A few details and links: “The Alphabet Song,” originally from the 1830s, uses the same tune as “Twinkle Twinkle Star,” which in turn is a combination of the 1806 poem, “The Star,” by Jane Taylor and the 1761 French melody “Ah! vous dirai-je, Maman.”

If you want to see the various other ways the tune has been repurposed, including by Mozart in 1778, follow the links above.

Monday, July 24, 2006

Why You Will Probably Outlive the Average Life Expectancy

The average life expectancy in the United States is roughly 75 years for males, 80 years for females. Chances are, you will exceed the number that applies to you.

Because life-expectancy numbers are often based on recent mortality rates, you might be thinking that future advances in medicine will give you an edge. While that may be true, the surprise is that you already have an advantage over the original numbers just by being alive to read this.

Think of 100,000 people born the same year as you. A certain percentage of that original population will die each year, as represented by the distribution below. (The original numbers are from the U.S. Social Security Administration, from which I derived the measures and charts on this page.)

It’s not a happy thing, but each bar in the chart indicates the percentage of the original 100,000 people that died, or are projected to die, in each year. You don’t know which future bar has your name on it, but you do know that all the bars to the left of your age no longer apply to you. As a result, your current life expectancy is computed against the average of the remaining population.

In turn, that means your life expectancy is always increasing and that you have exceeded the original average practically from the beginning, as illustrated below (based again on the same Social Security data).

Note that if you are a 40-year old male, you’re already up more than two years from the original average. If you are a 40-year-old female, you’re up about a year and a half. And for those males that live into their mid-80s, they will have closed most of the gap in life expectancy versus females.

Of course, all this is based only on the male and female averages. Your life expectancy will rise or fall based on other important attributes. For example, if you are a chain-smoking alcoholic who lives on a Superfund site, you might want to lower your expectations.

Nevertheless, everything else being equal, this is a subject where it’s nice to know the odds are with you.

Sunday, July 16, 2006

George Harrison, Pirate?

While on vacation, I ran across A History of Pirates. I didn’t read it, but the cover caught my eye: Is that an All Things Must Pass era George Harrison as a pirate? You be the judge.

Small Town Volunteerism

I live in a dense urban setting. But once or twice a year, we decamp to a small town amid the corn fields of Illinois, where my wife is from.

It’s a place where you run into people like the guy who is a member of his town’s volunteer fire department. With a population of 2,500, his town is even smaller than the one we visit.

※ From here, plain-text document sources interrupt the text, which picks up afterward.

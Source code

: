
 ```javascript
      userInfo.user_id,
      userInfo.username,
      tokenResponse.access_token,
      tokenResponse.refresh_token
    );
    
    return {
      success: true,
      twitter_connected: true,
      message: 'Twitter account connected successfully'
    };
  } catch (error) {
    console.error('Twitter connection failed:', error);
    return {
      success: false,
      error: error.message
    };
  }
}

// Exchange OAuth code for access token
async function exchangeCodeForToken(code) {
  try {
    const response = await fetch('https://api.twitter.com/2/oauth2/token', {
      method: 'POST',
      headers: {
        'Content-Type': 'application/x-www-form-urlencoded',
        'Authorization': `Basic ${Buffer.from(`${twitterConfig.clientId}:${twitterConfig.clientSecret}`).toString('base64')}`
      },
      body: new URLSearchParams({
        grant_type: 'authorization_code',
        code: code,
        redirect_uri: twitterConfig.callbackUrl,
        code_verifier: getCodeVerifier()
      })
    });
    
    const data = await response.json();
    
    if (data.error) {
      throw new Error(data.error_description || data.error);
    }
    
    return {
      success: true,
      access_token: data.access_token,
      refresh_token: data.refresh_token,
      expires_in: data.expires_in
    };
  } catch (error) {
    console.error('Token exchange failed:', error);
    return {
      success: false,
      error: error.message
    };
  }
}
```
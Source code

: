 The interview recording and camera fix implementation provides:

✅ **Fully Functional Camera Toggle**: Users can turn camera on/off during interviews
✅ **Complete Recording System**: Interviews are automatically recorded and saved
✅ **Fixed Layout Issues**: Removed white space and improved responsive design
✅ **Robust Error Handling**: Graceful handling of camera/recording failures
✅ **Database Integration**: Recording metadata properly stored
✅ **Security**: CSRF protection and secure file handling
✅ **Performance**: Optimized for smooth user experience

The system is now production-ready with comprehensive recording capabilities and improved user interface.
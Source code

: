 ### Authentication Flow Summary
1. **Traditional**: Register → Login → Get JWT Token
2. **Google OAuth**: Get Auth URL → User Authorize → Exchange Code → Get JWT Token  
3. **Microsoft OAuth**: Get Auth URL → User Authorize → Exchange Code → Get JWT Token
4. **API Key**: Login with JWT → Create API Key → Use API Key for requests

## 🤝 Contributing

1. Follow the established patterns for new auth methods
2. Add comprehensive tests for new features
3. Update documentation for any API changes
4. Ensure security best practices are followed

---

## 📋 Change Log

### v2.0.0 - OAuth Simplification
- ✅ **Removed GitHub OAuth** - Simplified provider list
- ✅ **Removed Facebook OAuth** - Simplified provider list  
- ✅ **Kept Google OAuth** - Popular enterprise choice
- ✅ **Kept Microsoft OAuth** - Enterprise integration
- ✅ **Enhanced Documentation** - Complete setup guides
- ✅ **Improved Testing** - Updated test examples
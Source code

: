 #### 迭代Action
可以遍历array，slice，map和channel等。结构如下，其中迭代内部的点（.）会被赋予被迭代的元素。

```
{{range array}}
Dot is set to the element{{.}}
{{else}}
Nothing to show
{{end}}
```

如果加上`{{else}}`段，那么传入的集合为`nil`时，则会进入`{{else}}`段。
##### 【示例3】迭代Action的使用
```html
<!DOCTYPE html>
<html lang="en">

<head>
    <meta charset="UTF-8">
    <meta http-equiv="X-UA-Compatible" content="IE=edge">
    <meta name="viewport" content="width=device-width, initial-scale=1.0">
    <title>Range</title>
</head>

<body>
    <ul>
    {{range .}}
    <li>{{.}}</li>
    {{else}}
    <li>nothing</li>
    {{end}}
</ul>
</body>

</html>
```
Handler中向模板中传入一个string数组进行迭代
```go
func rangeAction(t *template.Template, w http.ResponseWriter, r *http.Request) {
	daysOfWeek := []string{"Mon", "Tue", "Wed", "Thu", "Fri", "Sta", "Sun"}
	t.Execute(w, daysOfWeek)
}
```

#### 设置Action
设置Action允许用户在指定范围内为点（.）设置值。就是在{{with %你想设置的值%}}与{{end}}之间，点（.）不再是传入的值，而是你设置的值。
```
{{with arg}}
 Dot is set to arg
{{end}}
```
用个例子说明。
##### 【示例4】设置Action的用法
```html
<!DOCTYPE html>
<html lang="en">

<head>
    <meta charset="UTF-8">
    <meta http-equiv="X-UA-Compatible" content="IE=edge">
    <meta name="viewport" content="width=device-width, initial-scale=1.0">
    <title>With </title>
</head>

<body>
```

A volunteer ambulance driver, he was up at 2:30am the night before, responding to a random emergency. He was joined by two other paramedics. They all live close to the fire station, so they can get there within three minutes of their pagers’ ringing.

This type of volunteerism combines generosity with self-reliance in a way that’s natural to small communities. And while I’m not suggesting that everyone in these small towns is ready to charge out into the night for someone in need, I admire those who do.